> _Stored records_
□ □ □ □
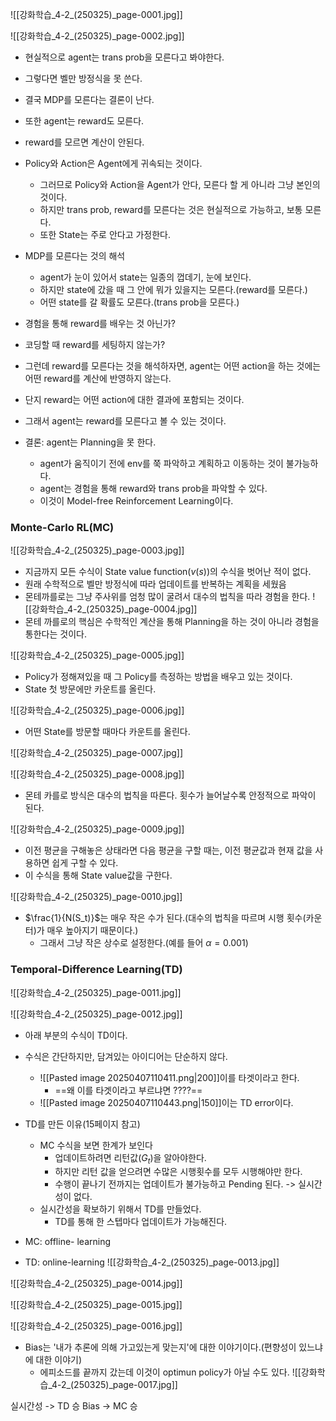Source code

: ![[강화학습_4-2_(250325)_page-0001.jpg]]

![[강화학습_4-2_(250325)_page-0002.jpg]]
- 현실적으로 agent는 trans prob을 모른다고 봐야한다.
- 그렇다면 벨만 방정식을 못 쓴다.
- 결국 MDP를 모른다는 결론이 난다.

- 또한 agent는 reward도 모른다.
- reward를 모르면 계산이 안된다.

- Policy와 Action은 Agent에게 귀속되는 것이다.
	- 그러므로 Policy와 Action을 Agent가 안다, 모른다 할 게 아니라 그냥 본인의 것이다.
	- 하지만 trans prob, reward를 모른다는 것은 현실적으로 가능하고, 보통 모른다.
	- 또한 State는 주로 안다고 가정한다.

- MDP를 모른다는 것의 해석
	- agent가 눈이 있어서 state는 일종의 껍데기, 눈에 보인다.
	- 하지만 state에 갔을 때 그 안에 뭐가 있을지는 모른다.(reward를 모른다.)
	- 어떤 state를 갈 확률도 모른다.(trans prob을 모른다.)

- 경험을 통해 reward를 배우는 것 아닌가?
- 코딩할 때 reward를 세팅하지 않는가?
- 그런데 reward를 모른다는 것을 해석하자면, agent는 어떤 action을 하는 것에는 어떤 reward를 계산에 반영하지 않는다.
- 단지 reward는 어떤 action에 대한 결과에 포함되는 것이다.
- 그래서 agent는 reward를 모른다고 볼 수 있는 것이다.

- 결론: agent는 Planning을 못 한다.
	- agent가 움직이기 전에 env를 쭉 파악하고 계획하고 이동하는 것이 불가능하다.
	- agent는 경험을 통해 reward와 trans prob을 파악할 수 있다.
	- 이것이 Model-free Reinforcement Learning이다.


### Monte-Carlo RL(MC)
![[강화학습_4-2_(250325)_page-0003.jpg]]
- 지금까지 모든 수식이 State value function($v(s)$)의 수식을 벗어난 적이 없다.
- 원래 수학적으로 벨만 방정식에 따라 업데이트를 반복하는 계획을 세웠음
- 몬테까를로는 그냥 주사위를 엄청 많이 굴려서 대수의 법칙을 따라 경험을 한다.
![[강화학습_4-2_(250325)_page-0004.jpg]]
- 몬테 까를로의 핵심은 수학적인 계산을 통해 Planning을 하는 것이 아니라 경험을 통한다는 것이다.

![[강화학습_4-2_(250325)_page-0005.jpg]]
- Policy가 정해져있을 때 그 Policy를 측정하는 방법을 배우고 있는 것이다.
- State 첫 방문에만 카운트를 올린다.

![[강화학습_4-2_(250325)_page-0006.jpg]]
- 어떤 State를 방문할 때마다 카운트를 올린다.

![[강화학습_4-2_(250325)_page-0007.jpg]]

![[강화학습_4-2_(250325)_page-0008.jpg]]
- 몬테 카를로 방식은 대수의 법칙을 따른다. 횟수가 늘어날수록 안정적으로 파악이 된다.


![[강화학습_4-2_(250325)_page-0009.jpg]]
- 이전 평균을 구해놓은 상태라면 다음 평균을 구할 때는, 이전 평균값과 현재 값을 사용하면 쉽게 구할 수 있다.
- 이 수식을 통해 State value값을 구한다.

![[강화학습_4-2_(250325)_page-0010.jpg]]
- $\frac{1}{N(S_t)}$는 매우 작은 수가 된다.(대수의 법칙을 따르며 시행 횟수(카운터)가 매우 높아지기 때문이다.)
	- 그래서 그냥 작은 상수로 설정한다.(예를 들어 $\alpha = 0.001$)

### Temporal-Difference Learning(TD)
![[강화학습_4-2_(250325)_page-0011.jpg]]

![[강화학습_4-2_(250325)_page-0012.jpg]]
- 아래 부분의 수식이 TD이다.
- 수식은 간단하지만, 담겨있는 아이디어는 단순하지 않다.
	- ![[Pasted image 20250407110411.png|200]]이를 타겟이라고 한다.
		- ==왜 이를 타겟이라고 부르냐면 ????==
	- ![[Pasted image 20250407110443.png|150]]이는 TD error이다.

- TD를 만든 이유(15페이지 참고)
	- MC 수식을 보면 한계가 보인다
		- 업데이트하려면 리턴값($G_t$)을 알아야한다.
		- 하지만 리턴 값을 얻으려면 수많은 시행횟수를 모두 시행해야만 한다.
		- 수행이 끝나기 전까지는 업데이트가 불가능하고 Pending 된다. -> 실시간성이 없다.
	- 실시간성을 확보하기 위해서 TD를 만들었다.
		- TD를 통해 한 스텝마다 업데이트가 가능해진다.
- MC: offline- learning
- TD: online-learning
![[강화학습_4-2_(250325)_page-0013.jpg]]

![[강화학습_4-2_(250325)_page-0014.jpg]]

![[강화학습_4-2_(250325)_page-0015.jpg]]

![[강화학습_4-2_(250325)_page-0016.jpg]]
- Bias는 '내가 추론에 의해 가고있는게 맞는지'에 대한 이야기이다.(편향성이 있느냐에 대한 이야기)
	- 에피소드를 끝까지 갔는데 이것이 optimun policy가 아닐 수도 있다.
![[강화학습_4-2_(250325)_page-0017.jpg]]

실시간성 -> TD 승
Bias -> MC 승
□ □ □ □
Every entry above needs to be duplicated precisely, and none of the pictures should appear.

> _Solved exercise_
Source code

: ![[강화학습_4-2_(250325)_page-0001.jpg]]

![[강화학습_4-2_(250325)_page-0002.jpg]]
- 현실적으로 agent는 trans prob을 모른다고 봐야한다.
- 그렇다면 벨만 방정식을 못 쓴다.
- 결국 MDP를 모른다는 결론이 난다.

- 또한 agent는 reward도 모른다.
- reward를 모르면 계산이 안된다.

- Policy와 Action은 Agent에게 귀속되는 것이다.
	- 그러므로 Policy와 Action을 Agent가 안다, 모른다 할 게 아니라 그냥 본인의 것이다.
	- 하지만 trans prob, reward를 모른다는 것은 현실적으로 가능하고, 보통 모른다.
	- 또한 State는 주로 안다고 가정한다.

- MDP를 모른다는 것의 해석
	- agent가 눈이 있어서 state는 일종의 껍데기, 눈에 보인다.
	- 하지만 state에 갔을 때 그 안에 뭐가 있을지는 모른다.(reward를 모른다.)
	- 어떤 state를 갈 확률도 모른다.(trans prob을 모른다.)

- 경험을 통해 reward를 배우는 것 아닌가?
- 코딩할 때 reward를 세팅하지 않는가?
- 그런데 reward를 모른다는 것을 해석하자면, agent는 어떤 action을 하는 것에는 어떤 reward를 계산에 반영하지 않는다.
- 단지 reward는 어떤 action에 대한 결과에 포함되는 것이다.
- 그래서 agent는 reward를 모른다고 볼 수 있는 것이다.

- 결론: agent는 Planning을 못 한다.
	- agent가 움직이기 전에 env를 쭉 파악하고 계획하고 이동하는 것이 불가능하다.
	- agent는 경험을 통해 reward와 trans prob을 파악할 수 있다.
	- 이것이 Model-free Reinforcement Learning이다.


### Monte-Carlo RL(MC)
![[강화학습_4-2_(250325)_page-0003.jpg]]
- 지금까지 모든 수식이 State value function($v(s)$)의 수식을 벗어난 적이 없다.
- 원래 수학적으로 벨만 방정식에 따라 업데이트를 반복하는 계획을 세웠음
- 몬테까를로는 그냥 주사위를 엄청 많이 굴려서 대수의 법칙을 따라 경험을 한다.
![[강화학습_4-2_(250325)_page-0004.jpg]]
- 몬테 까를로의 핵심은 수학적인 계산을 통해 Planning을 하는 것이 아니라 경험을 통한다는 것이다.

![[강화학습_4-2_(250325)_page-0005.jpg]]
- Policy가 정해져있을 때 그 Policy를 측정하는 방법을 배우고 있는 것이다.
- State 첫 방문에만 카운트를 올린다.

![[강화학습_4-2_(250325)_page-0006.jpg]]
- 어떤 State를 방문할 때마다 카운트를 올린다.

![[강화학습_4-2_(250325)_page-0007.jpg]]

![[강화학습_4-2_(250325)_page-0008.jpg]]
- 몬테 카를로 방식은 대수의 법칙을 따른다. 횟수가 늘어날수록 안정적으로 파악이 된다.


![[강화학습_4-2_(250325)_page-0009.jpg]]
- 이전 평균을 구해놓은 상태라면 다음 평균을 구할 때는, 이전 평균값과 현재 값을 사용하면 쉽게 구할 수 있다.
- 이 수식을 통해 State value값을 구한다.

![[강화학습_4-2_(250325)_page-0010.jpg]]
- $\frac{1}{N(S_t)}$는 매우 작은 수가 된다.(대수의 법칙을 따르며 시행 횟수(카운터)가 매우 높아지기 때문이다.)
	- 그래서 그냥 작은 상수로 설정한다.(예를 들어 $\alpha = 0.001$)

### Temporal-Difference Learning(TD)
![[강화학습_4-2_(250325)_page-0011.jpg]]

![[강화학습_4-2_(250325)_page-0012.jpg]]
- 아래 부분의 수식이 TD이다.
- 수식은 간단하지만, 담겨있는 아이디어는 단순하지 않다.
	- ![[Pasted image 20250407110411.png|200]]이를 타겟이라고 한다.
		- ==왜 이를 타겟이라고 부르냐면 ????==
	- ![[Pasted image 20250407110443.png|150]]이는 TD error이다.

- TD를 만든 이유(15페이지 참고)
	- MC 수식을 보면 한계가 보인다
		- 업데이트하려면 리턴값($G_t$)을 알아야한다.
		- 하지만 리턴 값을 얻으려면 수많은 시행횟수를 모두 시행해야만 한다.
		- 수행이 끝나기 전까지는 업데이트가 불가능하고 Pending 된다. -> 실시간성이 없다.
	- 실시간성을 확보하기 위해서 TD를 만들었다.
		- TD를 통해 한 스텝마다 업데이트가 가능해진다.
- MC: offline- learning
- TD: online-learning
![[강화학습_4-2_(250325)_page-0013.jpg]]

![[강화학습_4-2_(250325)_page-0014.jpg]]

![[강화학습_4-2_(250325)_page-0015.jpg]]

![[강화학습_4-2_(250325)_page-0016.jpg]]
- Bias는 '내가 추론에 의해 가고있는게 맞는지'에 대한 이야기이다.(편향성이 있느냐에 대한 이야기)
	- 에피소드를 끝까지 갔는데 이것이 optimun policy가 아닐 수도 있다.
![[강화학습_4-2_(250325)_page-0017.jpg]]

실시간성 -> TD 승
Bias -> MC 승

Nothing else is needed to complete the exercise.